Florida Gov. Rick Scott is facing heavy lobbying from both sides of the fast-track foreclosure bill that arrived on his desk this week.
Response in support of the plan, HB 87, narrowly outpaces those fighting the bill, which passed both chambers during the 2013 legislative session after years of debate and compromise.
Calls in favor of the legislation stood at 632 on Thursday, with opposition calls at 563.
Scott has until June 12 to take action on the bill, or he can allow it to become law without his signature. He’s been asked by homeowner advocates and Sen. Darren Soto, D-Orlando, to veto the legislation on grounds that it violates historic property rights laws and puts more onus on homeowners to prove why they shouldn’t lose their house.
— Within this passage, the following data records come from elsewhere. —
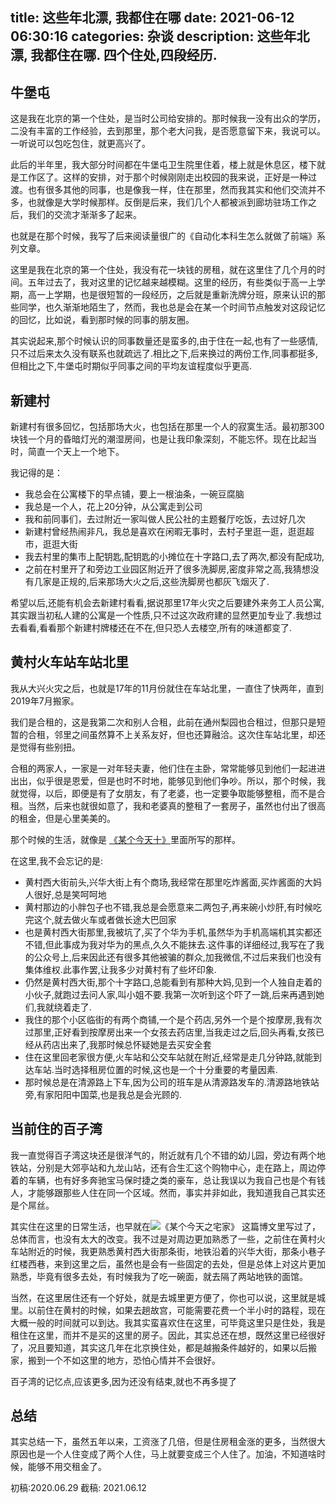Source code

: title: 这些年北漂, 我都住在哪
date: 2021-06-12 06:30:16
categories: 杂谈
description: 这些年北漂, 我都住在哪. 四个住处,四段经历.
---




## 牛堡屯


这是我在北京的第一个住处，是当时公司给安排的。那时候我一没有出众的学历，二没有丰富的工作经验，去到那里，那个老大问我，是否愿意留下来，我说可以。一听说可以包吃包住，就更高兴了。


此后的半年里，我大部分时间都在牛堡屯卫生院里住着，楼上就是休息区，楼下就是工作区了。这样的安排，对于那个时候刚刚走出校园的我来说，正好是一种过渡。也有很多其他的同事，也是像我一样，住在那里，然而我其实和他们交流并不多，也就像是大学时候那样。反倒是后来，我们几个人都被派到廊坊驻场工作之后，我们的交流才渐渐多了起来。


也就是在那个时候，我写了后来阅读量很广的《自动化本科生怎么就做了前端》系列文章。



这里是我在北京的第一个住处，我没有花一块钱的房租，就在这里住了几个月的时间。五年过去了，我对这里的记忆越来越模糊。这里的经历，有些类似于高一上学期，高一上学期，也是很短暂的一段经历，之后就是重新洗牌分班，原来认识的那些同学，也久渐渐地陌生了，然而，我也总是会在某一个时间节点触发对这段记忆的回忆，比如说，看到那时候的同事的朋友圈。

其实说起来,那个时候认识的同事数量还是蛮多的,由于住在一起,也有了一些感情,只不过后来太久没有联系也就疏远了.相比之下,后来换过的两份工作,同事都挺多,但相比之下,牛堡屯时期似乎同事之间的平均友谊程度似乎更高.


## 新建村

新建村有很多回忆，包括那场大火，也包括在那里一个人的寂寞生活。最初那300块钱一个月的昏暗灯光的潮湿房间，也是让我印象深刻，不能忘怀。现在比起当时，简直一个天上一个地下。

我记得的是：


- 我总会在公寓楼下的早点铺，要上一根油条，一碗豆腐脑
- 我总是一个人，花上20分钟，从公寓走到公司
- 我和前同事们，去过附近一家叫做人民公社的主题餐厅吃饭，去过好几次
- 新建村曾经热闹非凡，我总是喜欢在闲暇无事时，去村子里逛一逛，逛逛超市，逛逛大街
- 我去村里的集市上配钥匙,配钥匙的小摊位在十字路口,去了两次,都没有配成功,
- 之前在村里开了和旁边工业园区附近开了很多洗脚房,密度非常之高,我猜想没有几家是正规的,后来那场大火之后,这些洗脚房也都灰飞烟灭了.


希望以后,还能有机会去新建村看看,据说那里17年火灾之后要建外来务工人员公寓,其实跟当初私人建的公寓是一个性质,只不过这次政府建的显然更加专业了.我想过去看看,看看那个新建村牌楼还在不在,但只恐人去楼空,所有的味道都变了.

##  黄村火车站车站北里


我从大兴火灾之后，也就是17年的11月份就住在车站北里，一直住了快两年，直到2019年7月搬家。

我们是合租的，这是我第二次和别人合租，此前在通州梨园也合租过，但那只是短暂的合租，邻里之间虽然算不上关系友好，但也还算融洽。这次住车站北里，却还是觉得有些别扭。

合租的两家人，一家是一对年轻夫妻，他们住在主卧，常常能够见到他们一起进进出出，似乎很是恩爱，但是也时不时地，能够见到他们争吵。所以，那个时候，我就觉得，以后，即便是有了女朋友，有了老婆，也一定要争取能够整租，而不是合租。当然，后来也就很如意了，我和老婆真的整租了一套房子，虽然也付出了很高的租金，但是心里美美的。


那个时候的生活，就像是 [《某个今天十》](https://www.jianshu.com/p/73d65147648d)里面所写的那样。


在这里,我不会忘记的是:

- 黄村西大街前头,兴华大街上有个商场,我经常在那里吃炸酱面,买炸酱面的大妈人很好,总是笑呵呵地
- 黄村那边的小胖包子也不错,我总是会愿意来二两包子,再来碗小炒肝,有时候吃完这个,就去做火车或者做长途大巴回家
- 也是黄村西大街那里,我被坑了,买了个华为手机,虽然华为手机高端机其实都还不错,但此事成为我对华为的黑点,久久不能抹去.这件事的详细经过,我写在了我的公众号上,后来因此还有很多其他被骗的群众,加我微信,不过后来我们也没有集体维权.此事作罢,让我多少对黄村有了些坏印象.
- 仍然是黄村西大街,那个十字路口,总能看到有那种大妈,见到一个人独自走着的小伙子,就跑过去问人家,叫小姐不要.我第一次听到这个吓了一跳,后来再遇到她们,我就绕着走了.
- 我住的那个小区临街的有两个商铺,一个是个药店,另外一个是个按摩房,我有次过那里,正好看到按摩房出来一个女孩去药店里,当我走过之后,回头再看,女孩已经从药店出来了,我那时候总怀疑她是去买安全套
- 住在这里回老家很方便,火车站和公交车站就在附近,经常是走几分钟路,就能到达车站.当时选择租房位置的时候,这也是一个十分重要的考量因素.
- 那时候总是在清源路上下车,因为公司的班车是从清源路发车的.清源路地铁站旁,有家阳阳中国菜,也是我总是会光顾的.

## 当前住的百子湾

我一直觉得百子湾这块还是很洋气的，附近就有几个不错的幼儿园，旁边有两个地铁站，分别是大郊亭站和九龙山站，还有合生汇这个购物中心，走在路上，周边停着的车辆，也有好多奔驰宝马保时捷之类的豪车，总让我误以为我自己也是个有钱人，才能够跟那些人住在同一个区域。然而，事实并非如此，我知道我自己其实还是个屌丝。

其实住在这里的日常生活，也早就在![《某个今天之宅家》](/2020/06/04/2020/某个今天之宅家/) 这篇博文里写过了，总体而言，也没有太大的改变。我不过是对周边更加熟悉了一些，之前住在黄村火车站附近的时候，我更熟悉黄村西大街那条街，地铁沿着的兴华大街，那条小巷子红楼西巷，来到这里之后，虽然也是会有一些固定的去处，但是总体上对这片更加熟悉，毕竟有很多去处，有时候我为了吃一碗面，就去隔了两站地铁的面馆。

当然，在这里居住还有一个好处，就是去城里更方便了，你也可以说，这里就是城里。以前住在黄村的时候，如果去趟故宫，可能需要花费一个半小时的路程，现在大概一般的时间就可以到达。我其实蛮喜欢住在这里，可毕竟这里只是住处，我是租住在这里，而并不是买的这里的房子。因此，其实总还在想，既然这里已经很好了，况且要知道，其实这几年在北京换住处，都是越搬条件越好的，如果以后搬家，搬到一个不如这里的地方，恐怕心情并不会很好。


百子湾的记忆点,应该更多,因为还没有结束,就也不再多提了

## 总结

其实总结一下，虽然五年以来，工资涨了几倍，但是住房租金涨的更多，当然很大原因也是一个人住变成了两个人住，马上就要变成三个人住了。加油，不知道啥时候，能够不用交租金了。


初稿:2020.06.29
截稿: 2021.06.12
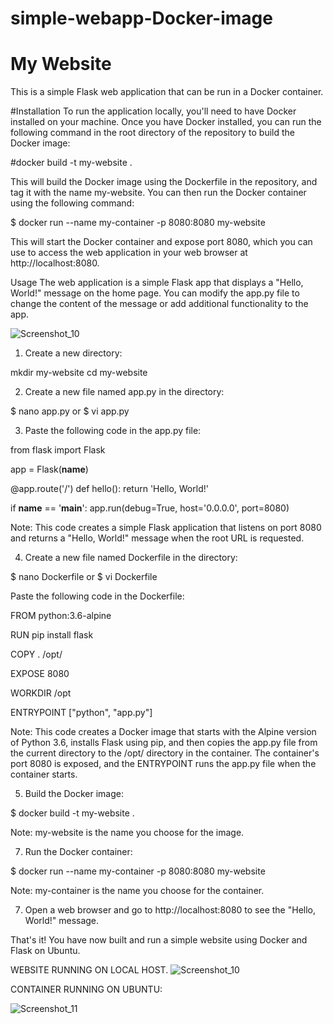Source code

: # simple-webapp-Docker-image

# My Website
This is a simple Flask web application that can be run in a Docker container.

#Installation
To run the application locally, you'll need to have Docker installed on your machine. 
Once you have Docker installed, you can run the following command in the root directory of the repository to build the Docker image:

#docker build -t my-website .

This will build the Docker image using the Dockerfile in the repository, and tag it with the name my-website.
You can then run the Docker container using the following command:

$ docker run --name my-container -p 8080:8080 my-website

This will start the Docker container and expose port 8080,
which you can use to access the web application in your web browser at http://localhost:8080.

Usage
The web application is a simple Flask app that displays a "Hello, World!" message on the home page. 
You can modify the app.py file to change the content of the message or add additional functionality to the app.

![Screenshot_10](https://user-images.githubusercontent.com/99193402/220286133-e48729de-46db-43f2-aa33-df010cfa8571.png)



01. Create a new directory:


mkdir my-website
cd my-website


02. Create a new file named app.py in the directory:


$ nano app.py
or 
$ vi app.py 


03. Paste the following code in the app.py file:


from flask import Flask

app = Flask(__name__)

@app.route('/')
def hello():
    return 'Hello, World!'

if __name__ == '__main__':
    app.run(debug=True, host='0.0.0.0', port=8080)



Note: This code creates a simple Flask application that listens on port 8080 and returns a "Hello, World!" message when the root URL is requested.


04. Create a new file named Dockerfile in the directory:


$ nano Dockerfile
or 
$ vi Dockerfile

Paste the following code in the Dockerfile:

FROM python:3.6-alpine

RUN pip install flask

COPY . /opt/

EXPOSE 8080

WORKDIR /opt

ENTRYPOINT ["python", "app.py"]


Note: This code creates a Docker image that starts with the Alpine version of Python 3.6,
installs Flask using pip, and then copies the app.py file from the current directory to the /opt/ directory in the container.
The container's port 8080 is exposed, and the ENTRYPOINT runs the app.py file when the container starts.


05. Build the Docker image:


$ docker build -t my-website .

Note: my-website is the name you choose for the image.


07. Run the Docker container:


$ docker run --name my-container -p 8080:8080 my-website

Note: my-container is the name you choose for the container.

07. Open a web browser and go to http://localhost:8080 to see the "Hello, World!" message.



That's it! You have now built and run a simple website using Docker and Flask on Ubuntu.

WEBSITE RUNNING ON LOCAL HOST.
![Screenshot_10](https://user-images.githubusercontent.com/99193402/220285732-dc5fc0df-ef2d-4570-98c1-32e0197809b3.png)

CONTAINER RUNNING ON UBUNTU:

![Screenshot_11](https://user-images.githubusercontent.com/99193402/220286004-3fb416ed-b93e-4622-b08c-f24ea674ad95.png)


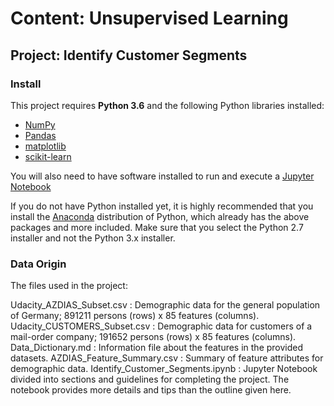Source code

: # Content: Unsupervised Learning
## Project: Identify Customer Segments

### Install

This project requires **Python 3.6** and the following Python libraries installed:

- [NumPy](http://www.numpy.org/)
- [Pandas](http://pandas.pydata.org)
- [matplotlib](http://matplotlib.org/)
- [scikit-learn](http://scikit-learn.org/stable/)

You will also need to have software installed to run and execute a [Jupyter Notebook](http://ipython.org/notebook.html)

If you do not have Python installed yet, it is highly recommended that you install the [Anaconda](http://continuum.io/downloads) distribution of Python, which already has the above packages and more included. Make sure that you select the Python 2.7 installer and not the Python 3.x installer. 

### Data Origin
The files used in the project:

Udacity_AZDIAS_Subset.csv : Demographic data for the general population of Germany; 891211 persons (rows) x 85 features (columns).
Udacity_CUSTOMERS_Subset.csv : Demographic data for customers of a mail-order company; 191652 persons (rows) x 85 features (columns).
Data_Dictionary.md : Information file about the features in the provided datasets.
AZDIAS_Feature_Summary.csv : Summary of feature attributes for demographic data.
Identify_Customer_Segments.ipynb : Jupyter Notebook divided into sections and guidelines for completing the project. The notebook provides more details and tips than the outline given here.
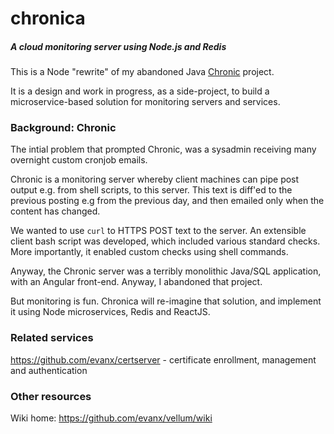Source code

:
# chronica 

##### A cloud monitoring server using Node.js and Redis

This is a Node "rewrite" of my abandoned Java <a href="https://github.com/evanx/chronic">Chronic</a> project.

It is a design and work in progress, as a side-project, to build a microservice-based solution for monitoring servers and services. 

### Background: Chronic

The intial problem that prompted Chronic, was a sysadmin receiving many overnight custom cronjob emails. 

Chronic is a monitoring server whereby client machines can pipe post output e.g. from shell scripts, to this server. This text is diff'ed to the previous posting e.g from the previous day, and then emailed only when the content has changed.

We wanted to use `curl` to HTTPS POST text to the server. An extensible client bash script was developed, which included various standard checks. More importantly, it enabled custom checks using shell commands.

Anyway, the Chronic server was a terribly monolithic Java/SQL application, with an Angular front-end. Anyway, I abandoned that project.

But monitoring is fun. Chronica will re-imagine that solution, and implement it using Node microservices, Redis and ReactJS.


### Related services

https://github.com/evanx/certserver - certificate enrollment, management and authentication


### Other resources

Wiki home: https://github.com/evanx/vellum/wiki

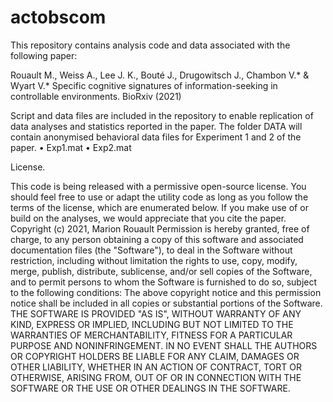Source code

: # actobscom
This repository contains analysis code and data associated with the following paper:

Rouault M., Weiss A., Lee J. K., Bouté J., Drugowitsch J., Chambon V.* &amp; Wyart V.* Specific cognitive signatures of information-seeking in controllable environments. BioRxiv (2021)

Script and data files are included in the repository to enable replication of data analyses and statistics reported in the paper.
The folder DATA will contain anonymised behavioral data files for Experiment 1 and 2 of the paper. 
•	Exp1.mat
•	Exp2.mat

License.

This code is being released with a permissive open-source license. You should feel free to use or adapt the utility code as long as you follow the terms of the license, which are enumerated below. If you make use of or build on the analyses, we would appreciate that you cite the paper.
Copyright (c) 2021, Marion Rouault
Permission is hereby granted, free of charge, to any person obtaining a copy of this software and associated documentation files (the "Software"), to deal in the Software without restriction, including without limitation the rights to use, copy, modify, merge, publish, distribute, sublicense, and/or sell copies of the Software, and to permit persons to whom the Software is furnished to do so, subject to the following conditions:
The above copyright notice and this permission notice shall be included in all copies or substantial portions of the Software.
THE SOFTWARE IS PROVIDED "AS IS", WITHOUT WARRANTY OF ANY KIND, EXPRESS OR IMPLIED, INCLUDING BUT NOT LIMITED TO THE WARRANTIES OF MERCHANTABILITY, FITNESS FOR A PARTICULAR PURPOSE AND NONINFRINGEMENT. IN NO EVENT SHALL THE AUTHORS OR COPYRIGHT HOLDERS BE LIABLE FOR ANY CLAIM, DAMAGES OR OTHER LIABILITY, WHETHER IN AN ACTION OF CONTRACT, TORT OR OTHERWISE, ARISING FROM, OUT OF OR IN CONNECTION WITH THE SOFTWARE OR THE USE OR OTHER DEALINGS IN THE SOFTWARE.
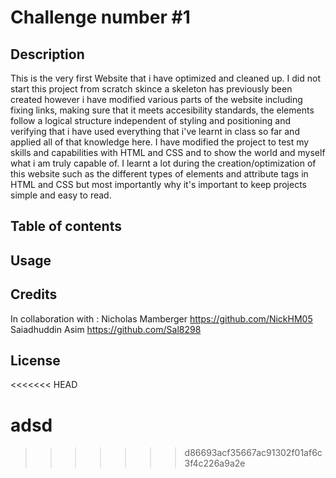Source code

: # Challenge number #1

## Description 
This is the very first Website that i have optimized and cleaned up. I did not start this project from scratch skince a skeleton has previously been created however i have modified various parts of the website including fixing links, making sure that it meets accesibility standards, the elements follow a logical structure independent of styling and positioning and verifying that i have used everything that i've learnt in class so far and applied all of that knowledge here. I have modified the project to test my skills and capabilities with HTML and CSS and to show the world and myself what i am truly capable of. I learnt a lot during the creation/optimization of this website such as the different types of elements and attribute tags in HTML and CSS but most importantly why it's important to keep projects simple and easy to read.

## Table of contents
## Usage
## Credits 
In collaboration with : 
Nicholas Mamberger https://github.com/NickHM05
Saiadhuddin Asim   https://github.com/Sal8298

## License
<<<<<<< HEAD

adsd
=======
>>>>>>> d86693acf35667ac91302f01af6c3f4c226a9a2e
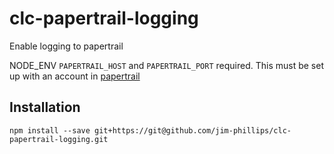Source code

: # clc-papertrail-logging
Enable logging to papertrail

NODE_ENV `PAPERTRAIL_HOST` and `PAPERTRAIL_PORT` required.  This must be set up with an account in [papertrail](https://papertrailapp.com/)

## Installation
`npm install --save git+https://git@github.com/jim-phillips/clc-papertrail-logging.git`
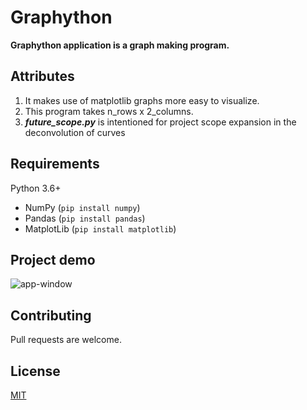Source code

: # Graphython
**Graphython application is a graph making program.**  
## Attributes
1. It makes use of matplotlib graphs more easy to visualize.  
2. This program takes n_rows x 2_columns.  
3. ***future_scope.py*** is intentioned for project scope expansion in the deconvolution of curves

## Requirements
Python 3.6+
* NumPy (`pip install numpy`)
* Pandas (`pip install pandas`)
* MatplotLib (`pip install matplotlib`)

## Project demo
![app-window](https://user-images.githubusercontent.com/63915540/158064240-d8bdbd8c-7ff5-416c-86ed-b0db84a4b61f.png)


## Contributing
Pull requests are welcome.

## License
[MIT](https://choosealicense.com/licenses/mit/)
“In the middle of the game this law would change the rules of current engagement of existing trials before judges,” said South Florida foreclosure defense attorney Roy Oppenheim, who opposes the bill. “This will only create more uncertainty and a host of new issues will ultimately arise.”
Proponents of the bill say it will streamline Florida’s meandering foreclosure process, making it easier to foreclose on abandoned and vacant homes while helping homeowners by reducing the amount of time a bank can pursue a borrower for unpaid debt from five years to one year.
Community association groups are especially in favor of the plan because it allows them as a secondary lien holder to ask for a fast-track foreclosure.
“Everyone I know in community associations supports this bill and the reason is that many of them are one or two assessments away form becoming foreclosure victims themselves,” said attorney Donna DiMaggio Berger, executive director of the Community Advocacy Network, in an interview earlier this month. “This helps them because they can force the banks’ foreclosure along by forcing a show cause order.”
This was the fourth consecutive year Florida lawmakers debated a fast-track foreclosure bill.
Oppenheim is a member of the group Florida Consumer Justice Advocates, which hired powerful lobbyist Ron Book to argue against the proposal.
Scott’s office said it is reviewing the legislation, and Oppenheim believes he’s not sold either way on the bill.
“I think this bill is completely in play in terms of the governor, and I think he will make a grave mistake about how many people will hold this against him if it becomes law,” Oppenheim said.